Nichane
- Editor-in-chief: Driss Ksikes
- Categories: News magazine
- Publisher: Ahmed Benchemsi
- Founder: Ahmed Benchemsi
- First issue: September 2006
- Final issue: October 2010
- Country: Morocco
- Based in: Casablanca
- Language: Moroccan Arabic Berber

= Nichane =

Nichane (نيشان; formerly Aljareeda Alokhra) was a Moroccan weekly arabophone and darijophone (in Moroccan Arabic) news magazine.

==History and profile==
Nichane was published from September 2006 to October 2010. Its editor-in-chief was Driss Ksikes.

The magazine was a sister publication of the French-language Tel Quel magazine and was based in Casablanca.

==Censorship==

The infamous "jokes" issue of Nichane that led to its 2006 ban

On 20 December 2006, then Moroccan Prime Minister Driss Jettou issued a statement prohibiting thus the diffusion and distribution of Nichane. This prohibition came as a result of the publishing of "provocative jokes" related to religion, and the late King of Morocco, Hassan II.

Driss Ksikes and another journalist, Sanaa El Aji, were prosecuted for "defaming Islam and damaging morality" and sentenced to fines of 80,000 dirhams each and three-year suspended sentences. Additionally, the magazine was banned for two months.
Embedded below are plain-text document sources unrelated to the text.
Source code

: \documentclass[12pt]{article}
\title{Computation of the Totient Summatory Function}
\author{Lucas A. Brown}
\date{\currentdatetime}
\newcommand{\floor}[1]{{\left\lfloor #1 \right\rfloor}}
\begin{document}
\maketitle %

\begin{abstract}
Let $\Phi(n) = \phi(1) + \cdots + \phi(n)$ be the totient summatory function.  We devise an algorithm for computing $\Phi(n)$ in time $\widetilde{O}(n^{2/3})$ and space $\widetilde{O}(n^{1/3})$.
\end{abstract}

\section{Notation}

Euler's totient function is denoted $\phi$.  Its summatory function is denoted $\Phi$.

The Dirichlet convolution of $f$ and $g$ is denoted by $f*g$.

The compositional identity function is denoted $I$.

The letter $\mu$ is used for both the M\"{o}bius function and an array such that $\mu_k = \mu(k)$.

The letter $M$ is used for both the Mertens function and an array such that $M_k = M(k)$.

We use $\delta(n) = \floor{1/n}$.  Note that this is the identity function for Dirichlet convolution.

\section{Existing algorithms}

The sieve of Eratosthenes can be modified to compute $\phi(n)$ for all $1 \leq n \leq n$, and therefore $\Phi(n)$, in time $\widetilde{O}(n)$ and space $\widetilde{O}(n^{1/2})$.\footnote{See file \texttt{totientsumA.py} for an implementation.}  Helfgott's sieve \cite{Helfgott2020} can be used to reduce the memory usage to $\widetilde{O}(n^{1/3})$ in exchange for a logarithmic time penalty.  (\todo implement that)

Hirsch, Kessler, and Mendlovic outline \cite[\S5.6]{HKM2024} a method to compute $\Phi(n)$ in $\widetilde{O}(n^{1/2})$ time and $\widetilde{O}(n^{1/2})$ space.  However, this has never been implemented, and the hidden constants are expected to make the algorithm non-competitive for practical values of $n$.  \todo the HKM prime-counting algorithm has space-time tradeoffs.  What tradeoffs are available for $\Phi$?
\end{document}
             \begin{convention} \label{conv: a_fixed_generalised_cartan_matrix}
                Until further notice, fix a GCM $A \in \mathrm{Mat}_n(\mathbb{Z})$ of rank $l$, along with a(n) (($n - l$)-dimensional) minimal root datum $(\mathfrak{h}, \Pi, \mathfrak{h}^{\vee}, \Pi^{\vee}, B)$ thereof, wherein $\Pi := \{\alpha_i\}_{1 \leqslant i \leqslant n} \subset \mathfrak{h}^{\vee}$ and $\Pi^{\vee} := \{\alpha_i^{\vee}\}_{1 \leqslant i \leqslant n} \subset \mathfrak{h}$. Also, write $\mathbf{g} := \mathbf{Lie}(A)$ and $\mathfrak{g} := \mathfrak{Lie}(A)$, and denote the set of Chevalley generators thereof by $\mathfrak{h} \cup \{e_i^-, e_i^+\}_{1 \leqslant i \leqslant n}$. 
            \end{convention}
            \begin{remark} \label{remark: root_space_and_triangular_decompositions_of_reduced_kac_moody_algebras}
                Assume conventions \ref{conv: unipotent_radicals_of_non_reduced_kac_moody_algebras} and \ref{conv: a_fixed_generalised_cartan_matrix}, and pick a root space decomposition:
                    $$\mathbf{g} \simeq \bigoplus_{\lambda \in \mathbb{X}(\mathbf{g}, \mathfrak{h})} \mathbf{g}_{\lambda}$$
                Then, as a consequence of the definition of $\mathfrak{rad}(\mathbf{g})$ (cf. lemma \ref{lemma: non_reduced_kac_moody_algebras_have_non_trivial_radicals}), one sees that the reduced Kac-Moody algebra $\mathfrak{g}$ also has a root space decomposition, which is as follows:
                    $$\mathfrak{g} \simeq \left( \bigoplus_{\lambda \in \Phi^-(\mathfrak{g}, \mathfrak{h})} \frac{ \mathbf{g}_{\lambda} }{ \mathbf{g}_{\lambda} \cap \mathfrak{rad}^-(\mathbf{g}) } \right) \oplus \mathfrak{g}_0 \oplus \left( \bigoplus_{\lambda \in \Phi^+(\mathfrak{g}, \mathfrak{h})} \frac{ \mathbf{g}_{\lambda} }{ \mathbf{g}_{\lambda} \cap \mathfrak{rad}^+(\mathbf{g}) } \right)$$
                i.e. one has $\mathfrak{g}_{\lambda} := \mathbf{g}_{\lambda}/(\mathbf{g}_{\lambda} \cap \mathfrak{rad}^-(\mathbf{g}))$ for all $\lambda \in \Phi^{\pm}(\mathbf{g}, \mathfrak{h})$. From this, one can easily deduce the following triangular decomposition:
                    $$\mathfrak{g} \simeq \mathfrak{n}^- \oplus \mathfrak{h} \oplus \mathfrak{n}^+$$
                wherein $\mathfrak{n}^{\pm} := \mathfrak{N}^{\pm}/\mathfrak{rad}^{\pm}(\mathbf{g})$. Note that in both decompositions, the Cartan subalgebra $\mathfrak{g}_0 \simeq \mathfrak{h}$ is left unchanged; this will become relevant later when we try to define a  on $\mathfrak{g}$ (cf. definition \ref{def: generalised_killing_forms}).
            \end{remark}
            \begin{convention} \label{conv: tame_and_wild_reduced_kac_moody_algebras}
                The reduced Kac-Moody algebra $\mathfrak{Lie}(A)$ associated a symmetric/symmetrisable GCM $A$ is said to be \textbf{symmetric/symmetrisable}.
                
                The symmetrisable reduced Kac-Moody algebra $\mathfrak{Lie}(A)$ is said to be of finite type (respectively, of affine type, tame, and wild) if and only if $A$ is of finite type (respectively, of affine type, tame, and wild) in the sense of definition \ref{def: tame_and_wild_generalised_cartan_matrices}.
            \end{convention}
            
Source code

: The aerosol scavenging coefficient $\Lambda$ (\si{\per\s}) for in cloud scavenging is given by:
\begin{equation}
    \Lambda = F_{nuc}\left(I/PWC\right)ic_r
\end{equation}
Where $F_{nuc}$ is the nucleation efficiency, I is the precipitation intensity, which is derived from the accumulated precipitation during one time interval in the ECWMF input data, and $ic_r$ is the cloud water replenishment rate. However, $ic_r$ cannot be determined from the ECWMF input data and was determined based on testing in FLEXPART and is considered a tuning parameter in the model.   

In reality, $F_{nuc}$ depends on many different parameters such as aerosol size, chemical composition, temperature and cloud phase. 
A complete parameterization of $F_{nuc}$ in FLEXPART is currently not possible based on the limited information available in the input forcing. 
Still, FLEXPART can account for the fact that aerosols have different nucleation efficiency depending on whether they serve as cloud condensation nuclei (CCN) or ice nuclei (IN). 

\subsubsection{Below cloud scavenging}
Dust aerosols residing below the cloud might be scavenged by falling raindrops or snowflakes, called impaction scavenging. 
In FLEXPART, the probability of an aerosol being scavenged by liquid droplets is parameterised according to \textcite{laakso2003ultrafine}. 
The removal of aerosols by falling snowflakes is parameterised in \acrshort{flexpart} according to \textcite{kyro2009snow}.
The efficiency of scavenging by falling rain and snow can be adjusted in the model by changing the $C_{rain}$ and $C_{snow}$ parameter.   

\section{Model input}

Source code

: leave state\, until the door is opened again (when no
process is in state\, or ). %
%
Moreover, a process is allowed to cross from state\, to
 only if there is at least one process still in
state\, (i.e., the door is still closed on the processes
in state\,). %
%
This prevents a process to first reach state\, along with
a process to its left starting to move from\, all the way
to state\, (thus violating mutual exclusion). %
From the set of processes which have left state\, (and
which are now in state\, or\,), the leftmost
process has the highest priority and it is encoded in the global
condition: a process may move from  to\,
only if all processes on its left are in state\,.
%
Both journalists defended their article.

In December 2009, police destroyed 100,000 copies of the magazine after it printed an unauthorized opinion poll of Moroccan King Mohammed VI.

In October 2010, publisher Ahmed Benchemsi announced the closure of the magazine, citing an advertiser boycott by royally-owned ONA/SNI holding group.

In 2023 it returned as successor NichaneALANE.ma in the form of an online newspaper.